Provided material:

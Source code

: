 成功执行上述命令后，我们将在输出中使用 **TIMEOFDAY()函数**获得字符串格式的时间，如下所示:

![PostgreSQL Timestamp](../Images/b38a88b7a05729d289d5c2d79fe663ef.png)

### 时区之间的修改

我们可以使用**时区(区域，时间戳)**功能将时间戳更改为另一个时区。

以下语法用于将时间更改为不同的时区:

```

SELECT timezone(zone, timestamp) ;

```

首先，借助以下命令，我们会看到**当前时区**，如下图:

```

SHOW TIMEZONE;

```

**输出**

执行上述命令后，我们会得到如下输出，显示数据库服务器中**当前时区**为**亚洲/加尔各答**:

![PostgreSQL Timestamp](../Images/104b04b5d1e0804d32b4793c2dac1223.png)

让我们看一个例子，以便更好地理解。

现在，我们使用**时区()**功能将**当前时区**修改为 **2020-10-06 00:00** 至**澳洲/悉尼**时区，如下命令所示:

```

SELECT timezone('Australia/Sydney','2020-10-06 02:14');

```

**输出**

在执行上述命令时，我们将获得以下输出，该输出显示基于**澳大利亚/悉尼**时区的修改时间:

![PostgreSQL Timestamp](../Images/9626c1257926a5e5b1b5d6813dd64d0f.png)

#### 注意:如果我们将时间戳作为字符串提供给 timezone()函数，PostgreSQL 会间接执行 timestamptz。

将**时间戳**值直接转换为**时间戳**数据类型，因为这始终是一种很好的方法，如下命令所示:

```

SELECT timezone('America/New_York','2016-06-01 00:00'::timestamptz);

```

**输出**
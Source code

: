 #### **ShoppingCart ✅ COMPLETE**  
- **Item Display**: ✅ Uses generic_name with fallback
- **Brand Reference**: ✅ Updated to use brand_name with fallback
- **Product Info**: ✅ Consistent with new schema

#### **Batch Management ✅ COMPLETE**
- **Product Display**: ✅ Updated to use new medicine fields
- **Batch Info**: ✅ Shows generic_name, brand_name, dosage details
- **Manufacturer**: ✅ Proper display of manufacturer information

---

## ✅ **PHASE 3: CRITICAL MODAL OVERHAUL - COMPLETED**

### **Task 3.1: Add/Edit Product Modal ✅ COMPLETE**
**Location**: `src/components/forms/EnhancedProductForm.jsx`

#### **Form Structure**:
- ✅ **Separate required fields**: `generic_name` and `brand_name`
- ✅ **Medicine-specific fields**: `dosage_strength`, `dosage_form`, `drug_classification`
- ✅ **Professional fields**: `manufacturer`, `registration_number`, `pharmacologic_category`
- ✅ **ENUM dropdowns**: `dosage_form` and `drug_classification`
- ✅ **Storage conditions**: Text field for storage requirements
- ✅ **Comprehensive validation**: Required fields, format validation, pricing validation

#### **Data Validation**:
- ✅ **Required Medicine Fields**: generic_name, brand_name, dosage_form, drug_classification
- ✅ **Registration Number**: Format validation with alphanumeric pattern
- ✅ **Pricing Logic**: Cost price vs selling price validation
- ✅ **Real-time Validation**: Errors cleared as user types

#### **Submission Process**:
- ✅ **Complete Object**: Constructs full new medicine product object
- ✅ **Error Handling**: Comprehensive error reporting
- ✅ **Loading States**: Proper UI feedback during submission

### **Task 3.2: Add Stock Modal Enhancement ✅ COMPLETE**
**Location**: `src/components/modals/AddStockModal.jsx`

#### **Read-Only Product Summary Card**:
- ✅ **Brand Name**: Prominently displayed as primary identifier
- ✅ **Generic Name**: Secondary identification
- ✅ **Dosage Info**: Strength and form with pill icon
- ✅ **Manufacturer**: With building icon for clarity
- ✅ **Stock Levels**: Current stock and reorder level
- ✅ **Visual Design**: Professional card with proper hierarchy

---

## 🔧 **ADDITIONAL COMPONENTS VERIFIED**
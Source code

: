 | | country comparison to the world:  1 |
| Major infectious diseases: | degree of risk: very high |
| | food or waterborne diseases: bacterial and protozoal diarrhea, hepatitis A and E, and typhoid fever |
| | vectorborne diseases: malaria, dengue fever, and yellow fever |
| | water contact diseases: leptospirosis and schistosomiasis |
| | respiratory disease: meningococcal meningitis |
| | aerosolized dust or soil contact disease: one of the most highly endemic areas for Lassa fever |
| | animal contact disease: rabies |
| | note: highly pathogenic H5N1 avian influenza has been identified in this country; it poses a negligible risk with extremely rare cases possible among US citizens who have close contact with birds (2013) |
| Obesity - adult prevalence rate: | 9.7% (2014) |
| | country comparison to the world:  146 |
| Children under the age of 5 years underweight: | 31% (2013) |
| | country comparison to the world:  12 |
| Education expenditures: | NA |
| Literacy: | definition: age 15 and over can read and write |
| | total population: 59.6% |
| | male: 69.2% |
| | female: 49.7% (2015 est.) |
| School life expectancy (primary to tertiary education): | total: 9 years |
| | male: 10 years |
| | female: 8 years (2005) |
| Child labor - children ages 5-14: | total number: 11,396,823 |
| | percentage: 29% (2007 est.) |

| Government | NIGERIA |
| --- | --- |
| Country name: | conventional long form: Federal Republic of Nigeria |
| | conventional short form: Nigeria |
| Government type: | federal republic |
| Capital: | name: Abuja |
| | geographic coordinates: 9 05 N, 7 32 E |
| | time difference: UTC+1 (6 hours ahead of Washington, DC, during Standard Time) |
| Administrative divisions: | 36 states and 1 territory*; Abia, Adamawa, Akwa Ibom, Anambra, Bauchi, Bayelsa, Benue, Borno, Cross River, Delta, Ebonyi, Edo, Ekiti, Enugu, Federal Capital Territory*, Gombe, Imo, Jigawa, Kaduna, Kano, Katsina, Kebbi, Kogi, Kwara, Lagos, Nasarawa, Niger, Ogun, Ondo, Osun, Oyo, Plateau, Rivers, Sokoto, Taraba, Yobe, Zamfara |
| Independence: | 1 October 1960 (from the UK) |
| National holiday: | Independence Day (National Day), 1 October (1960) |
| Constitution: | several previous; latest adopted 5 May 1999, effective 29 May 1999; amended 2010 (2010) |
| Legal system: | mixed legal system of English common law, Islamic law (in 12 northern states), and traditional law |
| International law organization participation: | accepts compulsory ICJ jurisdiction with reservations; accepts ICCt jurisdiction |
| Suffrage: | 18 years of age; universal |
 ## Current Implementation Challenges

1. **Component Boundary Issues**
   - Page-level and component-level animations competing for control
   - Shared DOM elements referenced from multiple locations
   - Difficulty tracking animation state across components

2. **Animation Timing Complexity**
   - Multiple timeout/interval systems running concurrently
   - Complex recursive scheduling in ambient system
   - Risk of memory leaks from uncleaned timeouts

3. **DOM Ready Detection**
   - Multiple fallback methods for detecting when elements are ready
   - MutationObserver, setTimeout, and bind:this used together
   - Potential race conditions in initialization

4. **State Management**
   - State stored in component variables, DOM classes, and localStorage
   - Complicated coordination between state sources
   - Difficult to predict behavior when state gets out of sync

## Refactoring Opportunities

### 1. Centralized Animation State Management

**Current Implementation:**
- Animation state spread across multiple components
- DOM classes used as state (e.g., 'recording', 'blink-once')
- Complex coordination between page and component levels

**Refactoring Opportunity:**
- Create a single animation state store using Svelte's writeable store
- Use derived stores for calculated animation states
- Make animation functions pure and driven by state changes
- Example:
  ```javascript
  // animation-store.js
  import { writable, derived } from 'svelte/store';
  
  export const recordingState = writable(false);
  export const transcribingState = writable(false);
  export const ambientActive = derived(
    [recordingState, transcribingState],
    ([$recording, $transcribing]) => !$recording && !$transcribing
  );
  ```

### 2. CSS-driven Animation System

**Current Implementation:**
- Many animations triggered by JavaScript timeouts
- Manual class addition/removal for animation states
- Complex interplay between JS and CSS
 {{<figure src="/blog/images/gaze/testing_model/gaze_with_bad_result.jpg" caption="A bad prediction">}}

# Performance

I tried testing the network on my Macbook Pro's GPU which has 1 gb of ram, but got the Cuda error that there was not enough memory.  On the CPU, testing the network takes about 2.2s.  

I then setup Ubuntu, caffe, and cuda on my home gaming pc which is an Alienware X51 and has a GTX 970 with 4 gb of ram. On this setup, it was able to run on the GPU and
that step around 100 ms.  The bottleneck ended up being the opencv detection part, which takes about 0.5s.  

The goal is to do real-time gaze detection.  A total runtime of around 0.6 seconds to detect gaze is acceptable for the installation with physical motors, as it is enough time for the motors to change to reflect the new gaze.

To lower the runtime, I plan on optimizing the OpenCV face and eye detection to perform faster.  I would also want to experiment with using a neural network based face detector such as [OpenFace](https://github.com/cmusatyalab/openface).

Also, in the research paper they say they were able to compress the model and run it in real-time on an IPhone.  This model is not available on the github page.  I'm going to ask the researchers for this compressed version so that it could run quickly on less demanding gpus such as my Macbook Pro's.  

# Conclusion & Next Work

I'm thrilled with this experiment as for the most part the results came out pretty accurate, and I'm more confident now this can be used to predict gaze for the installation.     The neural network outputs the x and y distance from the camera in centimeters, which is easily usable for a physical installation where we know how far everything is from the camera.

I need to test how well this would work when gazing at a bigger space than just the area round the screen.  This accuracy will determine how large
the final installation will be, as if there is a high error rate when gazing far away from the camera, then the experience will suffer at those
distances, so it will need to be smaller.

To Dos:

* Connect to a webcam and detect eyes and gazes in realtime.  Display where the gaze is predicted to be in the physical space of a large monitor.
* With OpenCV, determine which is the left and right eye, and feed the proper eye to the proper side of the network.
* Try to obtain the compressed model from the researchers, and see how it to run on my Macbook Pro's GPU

What is expected:
Output exactly one stretch of the listing: from the line containing "- Potential race" through the line containing "I tried testing", both end lines included.

Answer to the problem:
   - Potential race conditions in initialization

4. **State Management**
   - State stored in component variables, DOM classes, and localStorage
   - Complicated coordination between state sources
   - Difficult to predict behavior when state gets out of sync

## Refactoring Opportunities

### 1. Centralized Animation State Management

**Current Implementation:**
- Animation state spread across multiple components
- DOM classes used as state (e.g., 'recording', 'blink-once')
- Complex coordination between page and component levels

**Refactoring Opportunity:**
- Create a single animation state store using Svelte's writeable store
- Use derived stores for calculated animation states
- Make animation functions pure and driven by state changes
- Example:
  ```javascript
  // animation-store.js
  import { writable, derived } from 'svelte/store';
  
  export const recordingState = writable(false);
  export const transcribingState = writable(false);
  export const ambientActive = derived(
    [recordingState, transcribingState],
    ([$recording, $transcribing]) => !$recording && !$transcribing
  );
  ```

### 2. CSS-driven Animation System

**Current Implementation:**
- Many animations triggered by JavaScript timeouts
- Manual class addition/removal for animation states
- Complex interplay between JS and CSS
 {{<figure src="/blog/images/gaze/testing_model/gaze_with_bad_result.jpg" caption="A bad prediction">}}

# Performance

I tried testing the network on my Macbook Pro's GPU which has 1 gb of ram, but got the Cuda error that there was not enough memory.  On the CPU, testing the network takes about 2.2s.  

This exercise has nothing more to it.